HP acquired security company Bromium, announcing the purchase on Thursday afternoon. Much as Intel, AMD, Nvidia, Microsoft, and other major vendors hoard key pieces of computer technology, HP may be trying to corner the market on a unique piece of browser technology it already uses.
Bromium technology already underlies HP’s Sure Click feature, which locks every individual browser tab inside of its own virtual machine. Theoretically, any piece of malware on the tab can’t “see” anything more than the tab upon which it resides, protecting the browser as well as the PC host.
Bromium also supplies what it calls Secure File technology, which does the same for each individual download—Office documents, PDFs, and the works.
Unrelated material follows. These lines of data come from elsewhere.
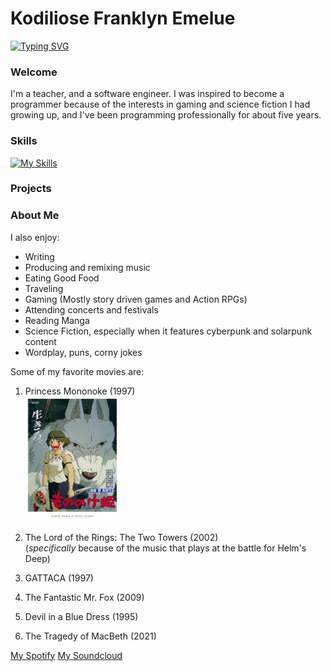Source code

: # Kodiliose Franklyn Emelue

[![Typing SVG](https://readme-typing-svg.demolab.com?font=Courier+New&pause=1000&color=03A062&background=000000&width=435&lines=Teacher;Software+Engineer;Writer;Producer)](https://git.io/typing-svg)


### Welcome

I'm a teacher, and a software engineer. I was inspired to become a programmer because of the interests in gaming and science fiction I had growing up, and I've been programming professionally for about five years. 

### Skills

[![My Skills](https://skillicons.dev/icons?i=js,html,css,python,mongodb,postgres,express,docker,aws,react,bootstrap,sklearn)](https://skillicons.dev)

### Projects



### About Me

I also enjoy:
- Writing
- Producing and remixing music
- Eating Good Food
- Traveling 
- Gaming (Mostly story driven games and Action RPGs)
- Attending concerts and festivals
- Reading Manga
- Science Fiction, especially when it features cyberpunk and solarpunk content
- Wordplay, puns, corny jokes

Some of my favorite movies are:
1. Princess Mononoke (1997)
    <br>
    <img alt="Movie Poster for the film Princess Mononoke by Hayao Miyazaki" src="mononoke.jpg" width="150vw" height="200vw">

2. The Lord of the Rings: The Two Towers (2002)    
    (*specifically* because of the music that plays at the battle for Helm's Deep)
3. GATTACA (1997)
4. The Fantastic Mr. Fox (2009)
5. Devil in a Blue Dress (1995)
6. The Tragedy of MacBeth (2021)

[My Spotify](https://open.spotify.com/artist/2uLTlLeaLY9eeotC7S4ggl?si=C80iAh1tS2mnCwB5goVT2Q)
[My Soundcloud](https://on.soundcloud.com/uLh2ir090mxitCfvVl) 
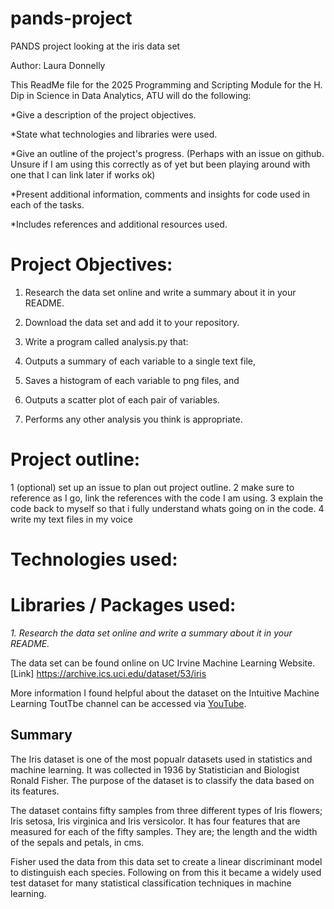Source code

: # pands-project
PANDS project looking at the iris data set

Author: Laura Donnelly

This ReadMe file for the 2025 Programming and Scripting Module for the H. Dip in Science in Data Analytics, ATU will do the following:

*Give a description of the project objectives.

*State what technologies and libraries were used.

*Give an outline of the project's progress. (Perhaps with an issue on github. Unsure if I am using this correctly as of yet but been playing around with one that I can link later if works ok)

*Present additional information, comments and insights for code used in each of the tasks.

*Includes references and additional resources used.

# Project Objectives:
1. Research the data set online and write a summary about it in your README. 
2. Download the data set and add it to your repository.
   
3. Write a program called analysis.py that:
   
1. Outputs a summary of each variable to a single text file, 
2. Saves a histogram of each variable to png files, and 
3. Outputs a scatter plot of each pair of variables. 
4. Performs any other analysis you think is appropriate.



# Project outline:

1 (optional) set up an issue to plan out project outline. 
2 make sure to reference as I go, link the references with the code I am using.
3 explain the code back to myself so that i fully understand whats going on in the code.
4 write my text files in my voice


# Technologies used:


# Libraries / Packages used:



*1. Research the data set online and write a summary about it in your README.*

The data set can be found online on UC Irvine Machine Learning Website.
[Link] https://archive.ics.uci.edu/dataset/53/iris

More information I found helpful about the dataset on the Intuitive Machine Learning ToutTbe channel can be accessed via [YouTube](https://www.youtube.com/watch?v=5dLG3JDk2VU).

## Summary

The Iris dataset is one of the most popualr datasets used in statistics and machine learning. It was collected in 1936 by Statistician and Biologist Ronald Fisher. The purpose of the dataset is to classify the data based on its features.

The dataset contains fifty samples from three different types of Iris flowers; Iris setosa, Iris virginica and Iris versicolor. It has four features that are measured for each of the fifty samples. They are; the length and the width of the sepals and petals, in cms.

Fisher used the data from this data set to create a linear discriminant model to distinguish each species. Following on from this it became a widely used test dataset for many statistical classification techniques in machine learning.


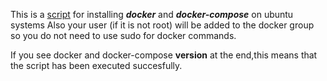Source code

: This is a [script](https://github.com/samaneharia/scripts/tree/edit/docker-installation) for installing ***docker*** and ***docker-compose*** on ubuntu systems
Also your user (if it is not root) will be added to the docker group so you
do not need to use sudo for docker commands.

If you see docker and docker-compose **version** at the end,this means that the 
script has been executed succesfully.
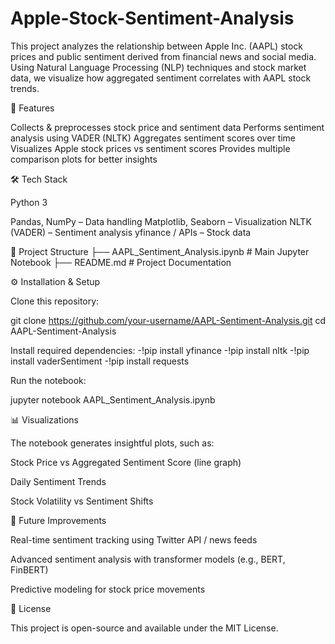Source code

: # Apple-Stock-Sentiment-Analysis
This project analyzes the relationship between Apple Inc. (AAPL) stock prices and public sentiment derived from financial news and social media. Using Natural Language Processing (NLP) techniques and stock market data, we visualize how aggregated sentiment correlates with AAPL stock trends.

🚀 Features

Collects & preprocesses stock price and sentiment data
Performs sentiment analysis using VADER (NLTK)
Aggregates sentiment scores over time
Visualizes Apple stock prices vs sentiment scores
Provides multiple comparison plots for better insights

🛠️ Tech Stack

Python 3

Pandas, NumPy – Data handling
Matplotlib, Seaborn – Visualization
NLTK (VADER) – Sentiment analysis
yfinance / APIs – Stock data

📂 Project Structure
├── AAPL_Sentiment_Analysis.ipynb   # Main Jupyter Notebook
├── README.md                       # Project Documentation

⚙️ Installation & Setup

Clone this repository:

git clone https://github.com/your-username/AAPL-Sentiment-Analysis.git
cd AAPL-Sentiment-Analysis

Install required dependencies:
  -!pip install yfinance
  -!pip install nltk
  -!pip install vaderSentiment
  -!pip install requests

Run the notebook:

jupyter notebook AAPL_Sentiment_Analysis.ipynb

📊 Visualizations

The notebook generates insightful plots, such as:

Stock Price vs Aggregated Sentiment Score (line graph)

Daily Sentiment Trends

Stock Volatility vs Sentiment Shifts

🔮 Future Improvements

Real-time sentiment tracking using Twitter API / news feeds

Advanced sentiment analysis with transformer models (e.g., BERT, FinBERT)

Predictive modeling for stock price movements

📝 License

This project is open-source and available under the MIT License.
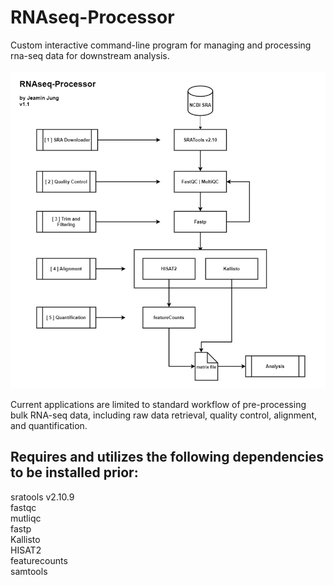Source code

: # RNAseq-Processor

Custom interactive command-line program for managing and processing rna-seq data for downstream analysis. <br/><br/>
![](https://github.com/jeaminj/RNAseq-Processor-wip-/blob/main/docs/program_diagram.png)

Current applications are limited to standard workflow of pre-processing bulk RNA-seq data, including raw data retrieval, quality control, alignment, and quantification.<br/>

Requires and utilizes the following dependencies to be installed prior: <br/>
-
sratools v2.10.9 <br/>
fastqc <br/>
mutliqc <br/>
fastp <br/>
Kallisto </br>
HISAT2 <br/>
featurecounts <br>
samtools


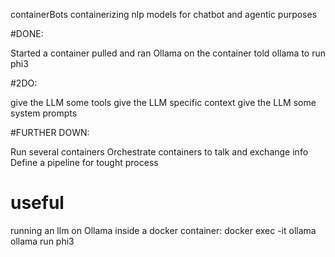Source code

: containerBots
containerizing nlp models for chatbot and agentic purposes

#DONE:

Started a container
pulled and ran Ollama on the container
told ollama to run phi3

#2DO:

give the LLM some tools
give the LLM specific context
give the LLM some system prompts

#FURTHER DOWN:

Run several containers
Orchestrate containers to talk and exchange info
Define a pipeline for tought process

# useful
running an llm on Ollama inside a docker container: docker exec -it ollama ollama run phi3
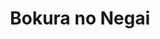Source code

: --- 
title: "Bokura no Negai"
publishdate: "2019-8-1T16:48:46+02:00"
src: "https://365manga.net/manga/bokura-no-negai"
image: "https://data.365manga.net/images/thumbnails/6751-bokura-no-negai.jpg"
description: "Front: What would you do if the person you love says she already loves someone? Yoshikawa-kun decided to confess his feelings to Akito-san, but ..."
---
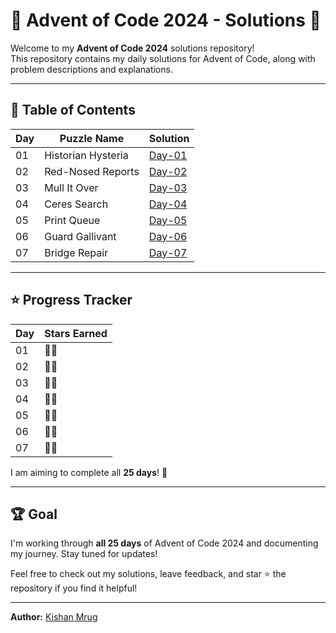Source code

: # 🎄 Advent of Code 2024 - Solutions 🎄

Welcome to my **Advent of Code 2024** solutions repository!  
This repository contains my daily solutions for Advent of Code, along with problem descriptions and explanations.

---

## 📜 Table of Contents

| Day | Puzzle Name        | Solution          |
| --- | ------------------ | ----------------- |
| 01  | Historian Hysteria | [Day-01](Day-01/) |
| 02  | Red-Nosed Reports  | [Day-02](Day-02/) |
| 03  | Mull It Over       | [Day-03](Day-03/) |
| 04  | Ceres Search       | [Day-04](Day-04/) |
| 05  | Print Queue        | [Day-05](Day-05/) |
| 06  | Guard Gallivant    | [Day-06](Day-06/) |
| 07  | Bridge Repair      | [Day-07](Day-07/) |
---

## ⭐ Progress Tracker

| Day | Stars Earned |
| --- | ------------ |
| 01  | 🌟🌟           |
| 02  | 🌟🌟           |
| 03  | 🌟🌟           |
| 04  | 🌟🌟           |
| 05  | 🌟🌟           |
| 06  | 🌟🌟           |
| 07  | 🌟🌟           |

I am aiming to complete all **25 days**! 🚀

---

## 🏆 Goal
I'm working through **all 25 days** of Advent of Code 2024 and documenting my journey. Stay tuned for updates!

Feel free to check out my solutions, leave feedback, and star ⭐ the repository if you find it helpful!

---

**Author:** [Kishan Mrug](https://www.linkedin.com/in/kishan-mrug/)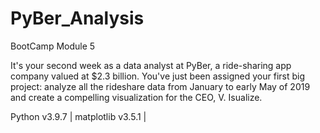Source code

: # PyBer_Analysis
BootCamp Module 5

It's your second week as a data analyst at PyBer, a ride-sharing app company valued at $2.3 billion. You've just been assigned your first big project: analyze all the rideshare data from January to early May of 2019 and create a compelling visualization for the CEO, V. Isualize.

Python v3.9.7 | matplotlib v3.5.1 | 
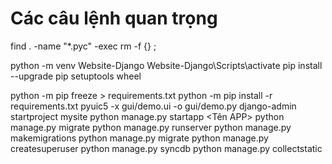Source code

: # Các câu lệnh quan trọng

find . -name "*.pyc" -exec rm -f {} \;

python -m venv Website-Django
Website-Django\Scripts\activate
pip install --upgrade pip setuptools wheel

python -m pip freeze > requirements.txt
python -m pip install -r requirements.txt
pyuic5 -x gui/demo.ui -o gui/demo.py
django-admin startproject mysite
python manage.py startapp <Tên APP>
python manage.py migrate
python manage.py runserver
python manage.py makemigrations
python manage.py migrate
python manage.py createsuperuser
python manage.py syncdb
python manage.py collectstatic
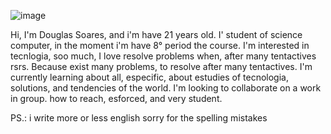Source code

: ![image](https://user-images.githubusercontent.com/105395813/188935112-05e9e621-9535-4bb8-9681-b31fe0528084.png)

<!---
Douglas4Developer/Douglas4Developer is a ✨ special ✨ repository because its `README.md` (this file) appears on your GitHub profile.
You can click the Preview link to take a look at your changes.
--->
Hi, I'm Douglas Soares, and i'm have 21 years old. I' student of science computer, in the moment i'm have 8° period the course.
I'm interested in tecnlogia, soo much, I love resolve problems when, after many tentactives rsrs. Because exist many problems, to resolve after many tentactives.
I'm currently learning about all, especific, about estudies of tecnologia, solutions, and tendencies of the world.
I'm looking to collaborate on a work in group.
how to reach, esforced, and very student.

PS.: i write more or less english
sorry for the spelling mistakes
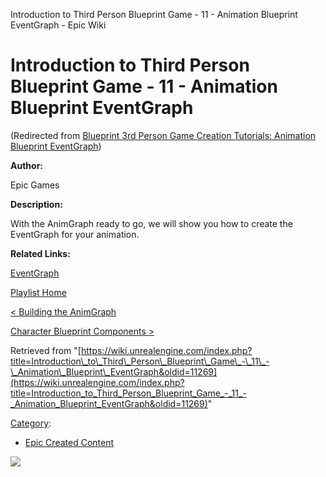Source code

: Introduction to Third Person Blueprint Game - 11 - Animation Blueprint EventGraph - Epic Wiki                     

Introduction to Third Person Blueprint Game - 11 - Animation Blueprint EventGraph
=================================================================================

(Redirected from [Blueprint 3rd Person Game Creation Tutorials: Animation Blueprint EventGraph](/index.php?title=Blueprint_3rd_Person_Game_Creation_Tutorials:_Animation_Blueprint_EventGraph&redirect=no "Blueprint 3rd Person Game Creation Tutorials: Animation Blueprint EventGraph"))

**Author:**

Epic Games

**Description:**

With the AnimGraph ready to go, we will show you how to create the EventGraph for your animation.

**Related Links:**

[EventGraph](https://docs.unrealengine.com/latest/INT/Engine/Animation/AnimBlueprints/EventGraph/index.html)

[Playlist Home](/Category:Epic_Video_Playlists "Category:Epic Video Playlists")

[< Building the AnimGraph](/Introduction_to_Third_Person_Blueprint_Game_-_10_-_Building_the_AnimGraph "Introduction to Third Person Blueprint Game - 10 - Building the AnimGraph")

[Character Blueprint Components >](/Introduction_to_Third_Person_Blueprint_Game_-_12_-_Character_Blueprint_Components "Introduction to Third Person Blueprint Game - 12 - Character Blueprint Components")

Retrieved from "[https://wiki.unrealengine.com/index.php?title=Introduction\_to\_Third\_Person\_Blueprint\_Game\_-\_11\_-\_Animation\_Blueprint\_EventGraph&oldid=11269](https://wiki.unrealengine.com/index.php?title=Introduction_to_Third_Person_Blueprint_Game_-_11_-_Animation_Blueprint_EventGraph&oldid=11269)"

[Category](/Special:Categories "Special:Categories"):

*   [Epic Created Content](/Category:Epic_Created_Content "Category:Epic Created Content")

  ![](https://tracking.unrealengine.com/track.png)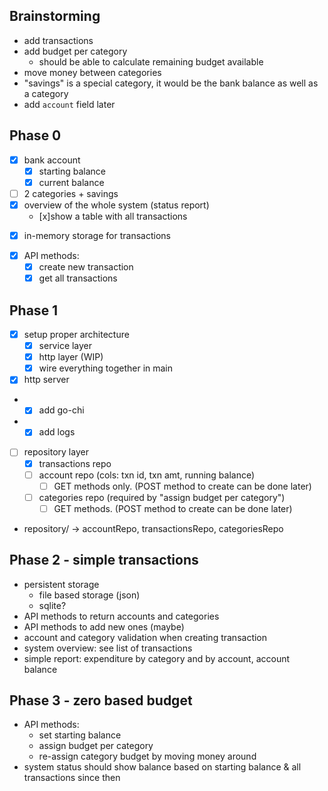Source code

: ## Brainstorming
* add transactions
* add budget per category
	* should be able to calculate remaining budget available
* move money between categories
* "savings" is a special category, it would be the bank balance as well as a category
* add `account` field later

## Phase 0
- [x] bank account
    - [x] starting balance
    - [x] current balance
- [ ] 2 categories + savings
- [x] overview of the whole system (status report)
    - [x]show a table with all transactions
* [x] in-memory storage for transactions
- [x] API methods:
	- [x] create new transaction
	- [x] get all transactions

## Phase 1
- [x] setup proper architecture
    - [x] service layer
    - [x] http layer (WIP)
    - [x] wire everything together in main
- [x] http server
-   - [x] add go-chi
-   - [x] add logs
- [ ] repository layer
    - [x] transactions repo
    - [ ] account repo (cols: txn id, txn amt, running balance)
      - [ ] GET methods only. (POST method to create can be done later)
    - [ ] categories repo (required by "assign budget per category")
      - [ ] GET methods. (POST method to create can be done later)

* repository/ -> accountRepo, transactionsRepo, categoriesRepo

## Phase 2 - simple transactions
* persistent storage
    * file based storage (json)
    * sqlite?
* API methods to  return accounts and categories
* API methods to add new ones (maybe)
* account and category validation when creating transaction
* system overview: see list of transactions
* simple report: expenditure by category and by account, account balance

## Phase 3 - zero based budget
* API methods:
	* set starting balance
	* assign budget per category 
	* re-assign category budget by moving money around
* system status should show balance based on starting balance & all transactions since then
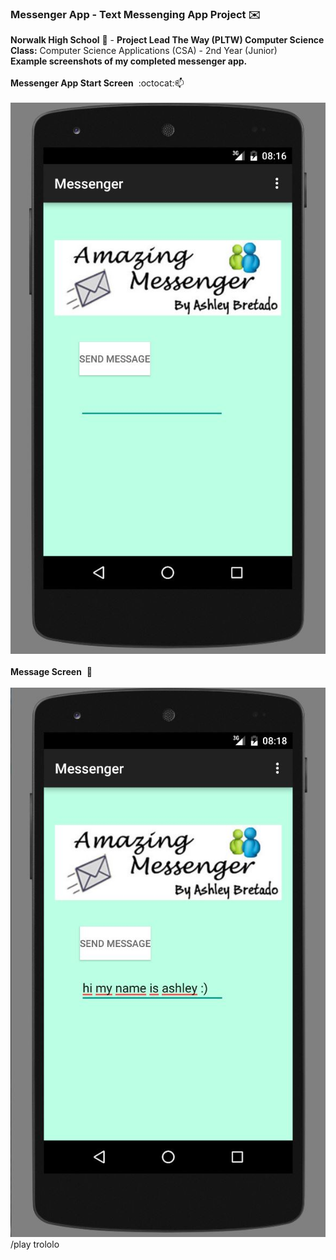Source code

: ### Messenger App - Text Messenging App Project :envelope: <br>
<b>Norwalk High School</b> :school: - <b>Project Lead The Way (PLTW) Computer Science</b><br>
<b>Class:</b> Computer Science Applications (CSA) - 2nd Year (Junior)<br>
<b>Example screenshots of my completed messenger app.</b><br><br>
<b>Messenger App Start Screen</b>&nbsp;&nbsp;:octocat::mailbox:<br><br>
![Alt text](https://github.com/ashbretado/MessengerAsh/blob/master/Capture.JPG "Start Screen")
<br><br>
<b>Message Screen</b>&nbsp;&nbsp;:pencil:<br><br>
![Alt text](https://github.com/ashbretado/MessengerAsh/blob/master/Capture2.JPG "Message Screen")
/play trololo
If the file isn’t marked as trusted, it will be opened in what Bromium calls a micro virtual machine.
We’ve previously looked at how virtualization seems to be a key Microsoft technology within the company’s own Windows Server products, and how virtualization-dependent features could translate into the consumer space via Windows 10 Pro. A central component of that is Windows Sandbox, which dramatically expands what Bromium is doing. Instead of wrapping each file in a virtualized environment, Sandbox virtualizes the entire Windows OS, building a Windows PC within a PC. Microsoft doesn’t have a direct analog to Bromium’s technology.
According to HP, the Bromium technology will be used in conjunction with its existing Sure Sense AI-driven antimalware solution on the Elitebook 800 G6; its Sure View display technology; and Sure Start, a secure boot technology. HP didn’t disclose how much it paid for Bromium.